Expect nothing, live frugally on surprise.

Friday, October 17, 2008

Trying Emotions

"Tomorrow" and "Smoke" address several related issues. Both stories present Faulkner's well-known and recurrent character Gavin Stevens as working lawyer and professional individual, as young defense counsel in "Tomorrow" and experienced County Attorney in "Smoke." Both stories are legal dramas(1) in which notions of justice, law, legal strategy, ethics, community, personal pain, truth, and language and silence are examined. Though sharing several aspects and structures, the stories are also opposites of sorts: in one a possibly unethical legal victory, in the other a possibly unethical but temporary legal defeat.

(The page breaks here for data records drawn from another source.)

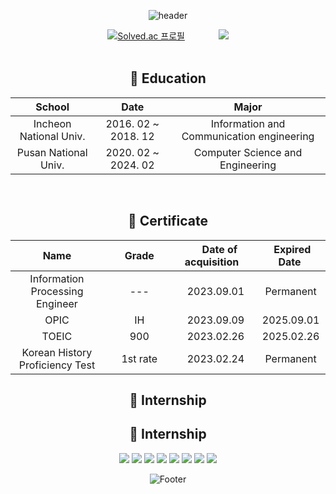 <!--
**newbieman123/newbieman123** is a ✨ _special_ ✨ repository because its `README.md` (this file) appears on your GitHub profile.
Here are some ideas to get you started:
- 🔭 I’m currently working on ...
- 🌱 I’m currently learning ...
- 👯 I’m looking to collaborate on ...
- 🤔 I’m looking for help with ...
- 💬 Ask me about ...
- 📫 How to reach me: ...
- 😄 Pronouns: ...
- ⚡ Fun fact: ...
-->

<div align="center">

![header](https://capsule-render.vercel.app/api?type=waving&color=75BDE0&height=200&section=header&text=My%20Profile&fontSize=90&fontColor=FFFFFF)



[![Solved.ac
프로필](http://mazassumnida.wtf/api/v2/generate_badge?boj=dbdbais)](https://solved.ac/dbdbais)     
<img src="http://mazandi.herokuapp.com/api?handle=dbdbais&theme=cold"/>  
<br>

## 📖 Education
|School|Date|Major|
|:---:|:---:|:---:|
|Incheon National Univ.|2016. 02 ~ 2018. 12|Information and Communication engineering|
|Pusan National Univ.|2020. 02 ~ 2024. 02|Computer Science and Engineering|

<br/>

## 📄 Certificate
|&nbsp;&nbsp;&nbsp;&nbsp;&nbsp;&nbsp;&nbsp;Name&nbsp;&nbsp;&nbsp;&nbsp;&nbsp;&nbsp;&nbsp;|&nbsp;&nbsp;&nbsp;&nbsp;&nbsp;&nbsp;Grade&nbsp;&nbsp;&nbsp;&nbsp;&nbsp;&nbsp;|&nbsp;&nbsp;&nbsp;Date of acquisition&nbsp;&nbsp;&nbsp;|&nbsp;Expired Date&nbsp;|
|:---:|:---:|:---:|:---:|
|Information Processing Engineer|---|2023.09.01|Permanent|
|OPIC|IH|2023.09.09|2025.09.01|
|TOEIC|900|2023.02.26|2025.02.26|
|Korean History Proficiency Test|1st rate|2023.02.24|Permanent|

## 🏢 Internship
<!--
|Organization|Date||
|:---:|:---:|:---:|
|Incheon National Univ.|2016. 02 ~ 2018. 12|Information and Communication engineering|
|Pusan National Univ.|2020. 02 ~ 2024. 02|Computer Science and Engineering|
-->
## 🏢 Internship
 <img src="https://img.shields.io/badge/c++-00599C?style=for-the-badge&logo=c%2B%2B&logoColor=white">
  <img src="https://img.shields.io/badge/python-3776AB?style=for-the-badge&logo=python&logoColor=white">
    <img src="https://img.shields.io/badge/java-007396?style=for-the-badge&logo=java&logoColor=white"> 
    <img src="https://img.shields.io/badge/linux-FCC624?style=for-the-badge&logo=linux&logoColor=black"> 
  <img src="https://img.shields.io/badge/html5-E34F26?style=for-the-badge&logo=html5&logoColor=white"> 
  <img src="https://img.shields.io/badge/css-1572B6?style=for-the-badge&logo=css3&logoColor=white"> 
  <img src="https://img.shields.io/badge/javascript-F7DF1E?style=for-the-badge&logo=javascript&logoColor=black"> 
 <img src="https://img.shields.io/badge/mysql-4479A1?style=for-the-badge&logo=mysql&logoColor=white">
 
 ![Footer](https://capsule-render.vercel.app/api?type=waving&color=75BDE0&height=200&section=footer)
 
 </div>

Intense and privately held emotions are central to each story but function to the opposite effects of victory and defeat. The relentless but formally unacknowledged presence of individual emotion unexpectedly disrupts the legal space and its presumptions, protocol, and proceedings in "Tomorrow" but is calculatingly used to create the possibility for continued legal proceedings and the corroboration of phantom evidence in "Smoke." Hidden and encoded emotion thus defies and temporarily explodes in "Tomorrow" that use of law and its procedures that it establishes in "Smoke." The collision on the one hand and alliance on the other of legal procedure and emotional energy suggest Faulkner's concern not only with law and its supposed objectivity and dubious improvisations but with the status of truth and justice in the midst of community and in community's most contentious arena, the court. Certainly Faulkner seems to challenge the notions that law and emotion are separable. While he demonstrates in these two stories that each has claims and limiting effects on the other, he also suggests their endless, never fully discerned or discernable interaction.